_Problem details_. When you copy the records, keep every word exact and leave the pictures out.

[The data Boundary: Start]

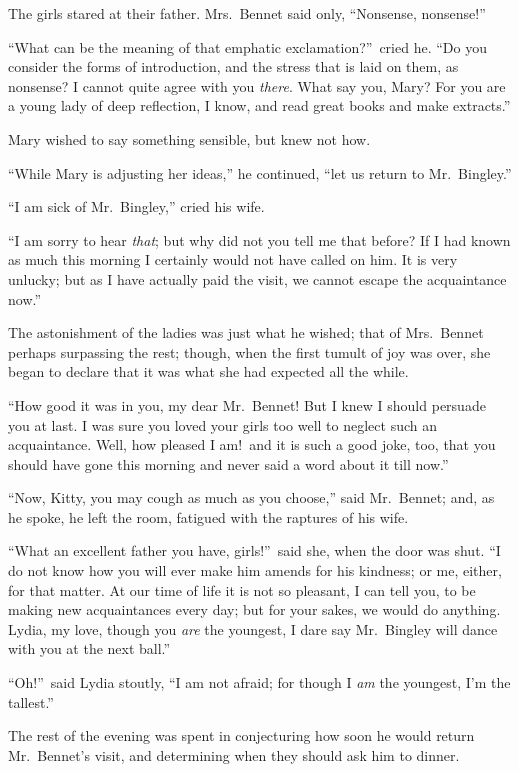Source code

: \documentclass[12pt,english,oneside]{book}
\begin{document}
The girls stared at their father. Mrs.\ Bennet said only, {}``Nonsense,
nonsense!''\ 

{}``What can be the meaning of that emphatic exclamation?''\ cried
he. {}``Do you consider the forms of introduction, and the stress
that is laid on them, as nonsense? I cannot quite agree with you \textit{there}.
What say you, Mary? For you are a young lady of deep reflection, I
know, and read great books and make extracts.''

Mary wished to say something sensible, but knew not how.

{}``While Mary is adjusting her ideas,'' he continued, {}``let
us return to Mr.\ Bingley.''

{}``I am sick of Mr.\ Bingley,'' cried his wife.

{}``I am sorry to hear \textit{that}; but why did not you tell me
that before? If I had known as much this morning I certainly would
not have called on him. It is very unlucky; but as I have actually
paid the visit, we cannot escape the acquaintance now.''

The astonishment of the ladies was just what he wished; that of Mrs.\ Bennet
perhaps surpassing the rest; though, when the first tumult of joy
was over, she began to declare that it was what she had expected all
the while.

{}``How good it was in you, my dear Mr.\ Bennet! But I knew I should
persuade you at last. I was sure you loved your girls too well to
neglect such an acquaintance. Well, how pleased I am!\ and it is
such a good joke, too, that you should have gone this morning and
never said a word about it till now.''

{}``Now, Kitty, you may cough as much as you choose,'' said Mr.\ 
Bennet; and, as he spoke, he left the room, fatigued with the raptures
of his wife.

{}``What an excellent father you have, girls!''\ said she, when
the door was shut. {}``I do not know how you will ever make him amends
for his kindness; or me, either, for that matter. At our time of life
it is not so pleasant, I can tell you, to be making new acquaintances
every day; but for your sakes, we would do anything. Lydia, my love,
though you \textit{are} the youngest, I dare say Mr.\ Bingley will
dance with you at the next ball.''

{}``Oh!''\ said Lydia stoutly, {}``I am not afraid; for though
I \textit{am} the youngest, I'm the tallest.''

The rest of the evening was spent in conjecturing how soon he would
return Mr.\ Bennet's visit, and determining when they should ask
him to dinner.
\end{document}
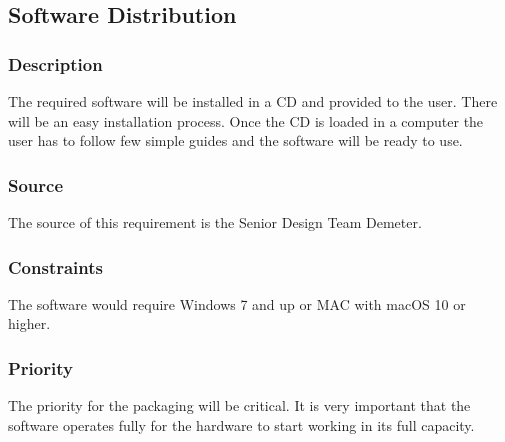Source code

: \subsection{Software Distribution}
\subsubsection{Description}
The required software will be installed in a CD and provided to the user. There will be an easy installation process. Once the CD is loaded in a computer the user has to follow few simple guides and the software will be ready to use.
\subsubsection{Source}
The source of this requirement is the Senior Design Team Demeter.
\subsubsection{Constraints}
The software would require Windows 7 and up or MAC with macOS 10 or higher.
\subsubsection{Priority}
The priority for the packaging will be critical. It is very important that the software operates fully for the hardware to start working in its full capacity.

[The data Boundary: End]

_Solution to the exercise_.
Source code

: \documentclass[12pt,english,oneside]{book}
\begin{document}
The girls stared at their father. Mrs.\ Bennet said only, {}``Nonsense,
nonsense!''\ 

{}``What can be the meaning of that emphatic exclamation?''\ cried
he. {}``Do you consider the forms of introduction, and the stress
that is laid on them, as nonsense? I cannot quite agree with you \textit{there}.
What say you, Mary? For you are a young lady of deep reflection, I
know, and read great books and make extracts.''

Mary wished to say something sensible, but knew not how.

{}``While Mary is adjusting her ideas,'' he continued, {}``let
us return to Mr.\ Bingley.''

{}``I am sick of Mr.\ Bingley,'' cried his wife.

{}``I am sorry to hear \textit{that}; but why did not you tell me
that before? If I had known as much this morning I certainly would
not have called on him. It is very unlucky; but as I have actually
paid the visit, we cannot escape the acquaintance now.''

The astonishment of the ladies was just what he wished; that of Mrs.\ Bennet
perhaps surpassing the rest; though, when the first tumult of joy
was over, she began to declare that it was what she had expected all
the while.

{}``How good it was in you, my dear Mr.\ Bennet! But I knew I should
persuade you at last. I was sure you loved your girls too well to
neglect such an acquaintance. Well, how pleased I am!\ and it is
such a good joke, too, that you should have gone this morning and
never said a word about it till now.''

{}``Now, Kitty, you may cough as much as you choose,'' said Mr.\ 
Bennet; and, as he spoke, he left the room, fatigued with the raptures
of his wife.

{}``What an excellent father you have, girls!''\ said she, when
the door was shut. {}``I do not know how you will ever make him amends
for his kindness; or me, either, for that matter. At our time of life
it is not so pleasant, I can tell you, to be making new acquaintances
every day; but for your sakes, we would do anything. Lydia, my love,
though you \textit{are} the youngest, I dare say Mr.\ Bingley will
dance with you at the next ball.''

{}``Oh!''\ said Lydia stoutly, {}``I am not afraid; for though
I \textit{am} the youngest, I'm the tallest.''

The rest of the evening was spent in conjecturing how soon he would
return Mr.\ Bennet's visit, and determining when they should ask
him to dinner.
\end{document}
Source code

: \subsection{Software Distribution}
\subsubsection{Description}
The required software will be installed in a CD and provided to the user. There will be an easy installation process. Once the CD is loaded in a computer the user has to follow few simple guides and the software will be ready to use.
\subsubsection{Source}
The source of this requirement is the Senior Design Team Demeter.
\subsubsection{Constraints}
The software would require Windows 7 and up or MAC with macOS 10 or higher.
\subsubsection{Priority}
The priority for the packaging will be critical. It is very important that the software operates fully for the hardware to start working in its full capacity.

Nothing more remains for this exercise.